TASK DETAILS: Select from the data all lines with the word "value".

EXTRACTED RECORDS:
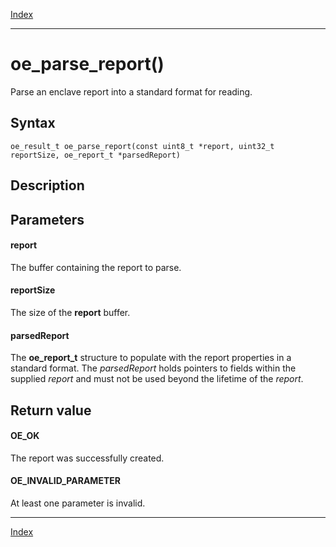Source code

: [Index](index.md)

---
# oe_parse_report()

Parse an enclave report into a standard format for reading.

## Syntax

    oe_result_t oe_parse_report(const uint8_t *report, uint32_t reportSize, oe_report_t *parsedReport)
## Description 



## Parameters

#### report

The buffer containing the report to parse.

#### reportSize

The size of the **report** buffer.

#### parsedReport

The **oe_report_t** structure to populate with the report properties in a standard format. The *parsedReport* holds pointers to fields within the supplied *report* and must not be used beyond the lifetime of the *report*.

## Return value

#### OE_OK

The report was successfully created.

#### OE_INVALID_PARAMETER

At least one parameter is invalid.

---
[Index](index.md)


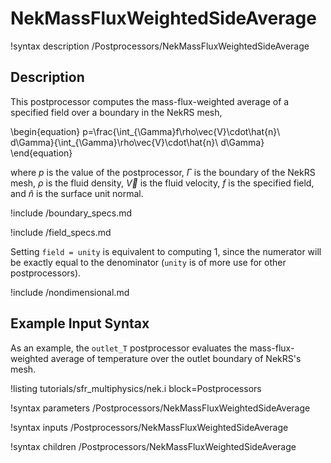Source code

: # NekMassFluxWeightedSideAverage

!syntax description /Postprocessors/NekMassFluxWeightedSideAverage

## Description

This postprocessor computes the mass-flux-weighted average of
a specified field over a boundary in the NekRS mesh,

\begin{equation}
p=\frac{\int_{\Gamma}f\rho\vec{V}\cdot\hat{n}\ d\Gamma}{\int_{\Gamma}\rho\vec{V}\cdot\hat{n}\ d\Gamma}
\end{equation}

where $p$ is the value of the postprocessor,
$\Gamma$ is the boundary of the NekRS mesh,
$\rho$ is the fluid density, $\vec{V}$ is the fluid velocity,
$f$ is the specified field,
and $\hat{n}$ is the surface unit normal.

!include /boundary_specs.md

!include /field_specs.md

Setting `field = unity` is equivalent to computing
1, since the numerator will be exactly equal to the denominator (`unity` is
of more use for other postprocessors).

!include /nondimensional.md

## Example Input Syntax

As an example, the `outlet_T` postprocessor evaluates the mass-flux-weighted
average of temperature over the outlet boundary of NekRS's mesh.

!listing tutorials/sfr_multiphysics/nek.i
  block=Postprocessors

!syntax parameters /Postprocessors/NekMassFluxWeightedSideAverage

!syntax inputs /Postprocessors/NekMassFluxWeightedSideAverage

!syntax children /Postprocessors/NekMassFluxWeightedSideAverage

SOLVED EXERCISE:
## Return value
where $p$ is the value of the postprocessor,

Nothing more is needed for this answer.